*ABOUT THIS EXERCISE*: Although the records contain pictures, repeat only the text of every line exactly.

(Source texts of formatted documents)
[Start of Attachment]

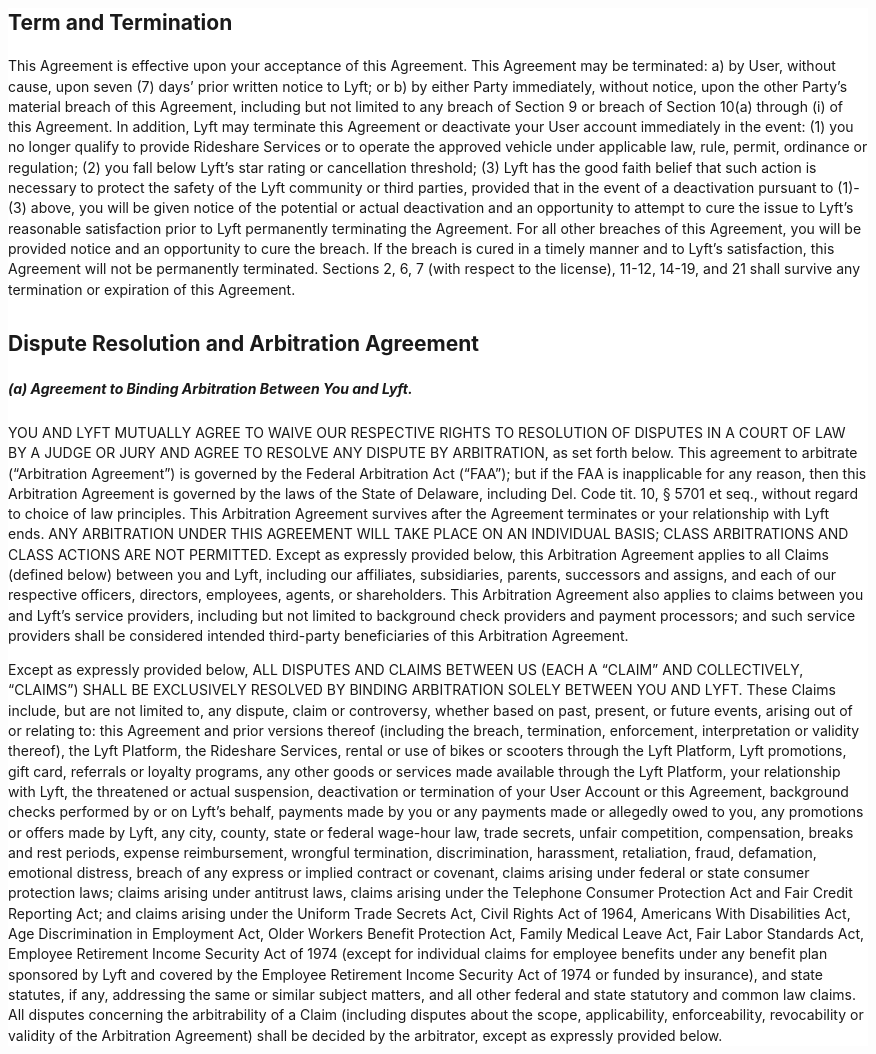 Term and Termination
--------------------

This Agreement is effective upon your acceptance of this Agreement. This Agreement may be terminated: a) by User, without cause, upon seven (7) days’ prior written notice to Lyft; or b) by either Party immediately, without notice, upon the other Party’s material breach of this Agreement, including but not limited to any breach of Section 9 or breach of Section 10(a) through (i) of this Agreement. In addition, Lyft may terminate this Agreement or deactivate your User account immediately in the event: (1) you no longer qualify to provide Rideshare Services or to operate the approved vehicle under applicable law, rule, permit, ordinance or regulation; (2) you fall below Lyft’s star rating or cancellation threshold; (3) Lyft has the good faith belief that such action is necessary to protect the safety of the Lyft community or third parties, provided that in the event of a deactivation pursuant to (1)-(3) above, you will be given notice of the potential or actual deactivation and an opportunity to attempt to cure the issue to Lyft’s reasonable satisfaction prior to Lyft permanently terminating the Agreement. For all other breaches of this Agreement, you will be provided notice and an opportunity to cure the breach. If the breach is cured in a timely manner and to Lyft’s satisfaction, this Agreement will not be permanently terminated. Sections 2, 6, 7 (with respect to the license), 11-12, 14-19, and 21 shall survive any termination or expiration of this Agreement.

Dispute Resolution and Arbitration Agreement
--------------------------------------------

##### (a) Agreement to Binding Arbitration Between You and Lyft.

YOU AND LYFT MUTUALLY AGREE TO WAIVE OUR RESPECTIVE RIGHTS TO RESOLUTION OF DISPUTES IN A COURT OF LAW BY A JUDGE OR JURY AND AGREE TO RESOLVE ANY DISPUTE BY ARBITRATION, as set forth below. This agreement to arbitrate (“Arbitration Agreement”) is governed by the Federal Arbitration Act (“FAA”); but if the FAA is inapplicable for any reason, then this Arbitration Agreement is governed by the laws of the State of Delaware, including Del. Code tit. 10, § 5701 et seq., without regard to choice of law principles. This Arbitration Agreement survives after the Agreement terminates or your relationship with Lyft ends. ANY ARBITRATION UNDER THIS AGREEMENT WILL TAKE PLACE ON AN INDIVIDUAL BASIS; CLASS ARBITRATIONS AND CLASS ACTIONS ARE NOT PERMITTED. Except as expressly provided below, this Arbitration Agreement applies to all Claims (defined below) between you and Lyft, including our affiliates, subsidiaries, parents, successors and assigns, and each of our respective officers, directors, employees, agents, or shareholders. This Arbitration Agreement also applies to claims between you and Lyft’s service providers, including but not limited to background check providers and payment processors; and such service providers shall be considered intended third-party beneficiaries of this Arbitration Agreement.

Except as expressly provided below, ALL DISPUTES AND CLAIMS BETWEEN US (EACH A “CLAIM” AND COLLECTIVELY, “CLAIMS”) SHALL BE EXCLUSIVELY RESOLVED BY BINDING ARBITRATION SOLELY BETWEEN YOU AND LYFT. These Claims include, but are not limited to, any dispute, claim or controversy, whether based on past, present, or future events, arising out of or relating to: this Agreement and prior versions thereof (including the breach, termination, enforcement, interpretation or validity thereof), the Lyft Platform, the Rideshare Services, rental or use of bikes or scooters through the Lyft Platform, Lyft promotions, gift card, referrals or loyalty programs, any other goods or services made available through the Lyft Platform, your relationship with Lyft, the threatened or actual suspension, deactivation or termination of your User Account or this Agreement, background checks performed by or on Lyft’s behalf, payments made by you or any payments made or allegedly owed to you, any promotions or offers made by Lyft, any city, county, state or federal wage-hour law, trade secrets, unfair competition, compensation, breaks and rest periods, expense reimbursement, wrongful termination, discrimination, harassment, retaliation, fraud, defamation, emotional distress, breach of any express or implied contract or covenant, claims arising under federal or state consumer protection laws; claims arising under antitrust laws, claims arising under the Telephone Consumer Protection Act and Fair Credit Reporting Act; and claims arising under the Uniform Trade Secrets Act, Civil Rights Act of 1964, Americans With Disabilities Act, Age Discrimination in Employment Act, Older Workers Benefit Protection Act, Family Medical Leave Act, Fair Labor Standards Act, Employee Retirement Income Security Act of 1974 (except for individual claims for employee benefits under any benefit plan sponsored by Lyft and covered by the Employee Retirement Income Security Act of 1974 or funded by insurance), and state statutes, if any, addressing the same or similar subject matters, and all other federal and state statutory and common law claims. All disputes concerning the arbitrability of a Claim (including disputes about the scope, applicability, enforceability, revocability or validity of the Arbitration Agreement) shall be decided by the arbitrator, except as expressly provided below.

[End of Attachment]

*SOLUTION FOR THIS TASK*:
 Term and Termination
--------------------

This Agreement is effective upon your acceptance of this Agreement. This Agreement may be terminated: a) by User, without cause, upon seven (7) days’ prior written notice to Lyft; or b) by either Party immediately, without notice, upon the other Party’s material breach of this Agreement, including but not limited to any breach of Section 9 or breach of Section 10(a) through (i) of this Agreement. In addition, Lyft may terminate this Agreement or deactivate your User account immediately in the event: (1) you no longer qualify to provide Rideshare Services or to operate the approved vehicle under applicable law, rule, permit, ordinance or regulation; (2) you fall below Lyft’s star rating or cancellation threshold; (3) Lyft has the good faith belief that such action is necessary to protect the safety of the Lyft community or third parties, provided that in the event of a deactivation pursuant to (1)-(3) above, you will be given notice of the potential or actual deactivation and an opportunity to attempt to cure the issue to Lyft’s reasonable satisfaction prior to Lyft permanently terminating the Agreement. For all other breaches of this Agreement, you will be provided notice and an opportunity to cure the breach. If the breach is cured in a timely manner and to Lyft’s satisfaction, this Agreement will not be permanently terminated. Sections 2, 6, 7 (with respect to the license), 11-12, 14-19, and 21 shall survive any termination or expiration of this Agreement.

Dispute Resolution and Arbitration Agreement
--------------------------------------------

##### (a) Agreement to Binding Arbitration Between You and Lyft.

YOU AND LYFT MUTUALLY AGREE TO WAIVE OUR RESPECTIVE RIGHTS TO RESOLUTION OF DISPUTES IN A COURT OF LAW BY A JUDGE OR JURY AND AGREE TO RESOLVE ANY DISPUTE BY ARBITRATION, as set forth below. This agreement to arbitrate (“Arbitration Agreement”) is governed by the Federal Arbitration Act (“FAA”); but if the FAA is inapplicable for any reason, then this Arbitration Agreement is governed by the laws of the State of Delaware, including Del. Code tit. 10, § 5701 et seq., without regard to choice of law principles. This Arbitration Agreement survives after the Agreement terminates or your relationship with Lyft ends. ANY ARBITRATION UNDER THIS AGREEMENT WILL TAKE PLACE ON AN INDIVIDUAL BASIS; CLASS ARBITRATIONS AND CLASS ACTIONS ARE NOT PERMITTED. Except as expressly provided below, this Arbitration Agreement applies to all Claims (defined below) between you and Lyft, including our affiliates, subsidiaries, parents, successors and assigns, and each of our respective officers, directors, employees, agents, or shareholders. This Arbitration Agreement also applies to claims between you and Lyft’s service providers, including but not limited to background check providers and payment processors; and such service providers shall be considered intended third-party beneficiaries of this Arbitration Agreement.

Except as expressly provided below, ALL DISPUTES AND CLAIMS BETWEEN US (EACH A “CLAIM” AND COLLECTIVELY, “CLAIMS”) SHALL BE EXCLUSIVELY RESOLVED BY BINDING ARBITRATION SOLELY BETWEEN YOU AND LYFT. These Claims include, but are not limited to, any dispute, claim or controversy, whether based on past, present, or future events, arising out of or relating to: this Agreement and prior versions thereof (including the breach, termination, enforcement, interpretation or validity thereof), the Lyft Platform, the Rideshare Services, rental or use of bikes or scooters through the Lyft Platform, Lyft promotions, gift card, referrals or loyalty programs, any other goods or services made available through the Lyft Platform, your relationship with Lyft, the threatened or actual suspension, deactivation or termination of your User Account or this Agreement, background checks performed by or on Lyft’s behalf, payments made by you or any payments made or allegedly owed to you, any promotions or offers made by Lyft, any city, county, state or federal wage-hour law, trade secrets, unfair competition, compensation, breaks and rest periods, expense reimbursement, wrongful termination, discrimination, harassment, retaliation, fraud, defamation, emotional distress, breach of any express or implied contract or covenant, claims arising under federal or state consumer protection laws; claims arising under antitrust laws, claims arising under the Telephone Consumer Protection Act and Fair Credit Reporting Act; and claims arising under the Uniform Trade Secrets Act, Civil Rights Act of 1964, Americans With Disabilities Act, Age Discrimination in Employment Act, Older Workers Benefit Protection Act, Family Medical Leave Act, Fair Labor Standards Act, Employee Retirement Income Security Act of 1974 (except for individual claims for employee benefits under any benefit plan sponsored by Lyft and covered by the Employee Retirement Income Security Act of 1974 or funded by insurance), and state statutes, if any, addressing the same or similar subject matters, and all other federal and state statutory and common law claims. All disputes concerning the arbitrability of a Claim (including disputes about the scope, applicability, enforceability, revocability or validity of the Arbitration Agreement) shall be decided by the arbitrator, except as expressly provided below.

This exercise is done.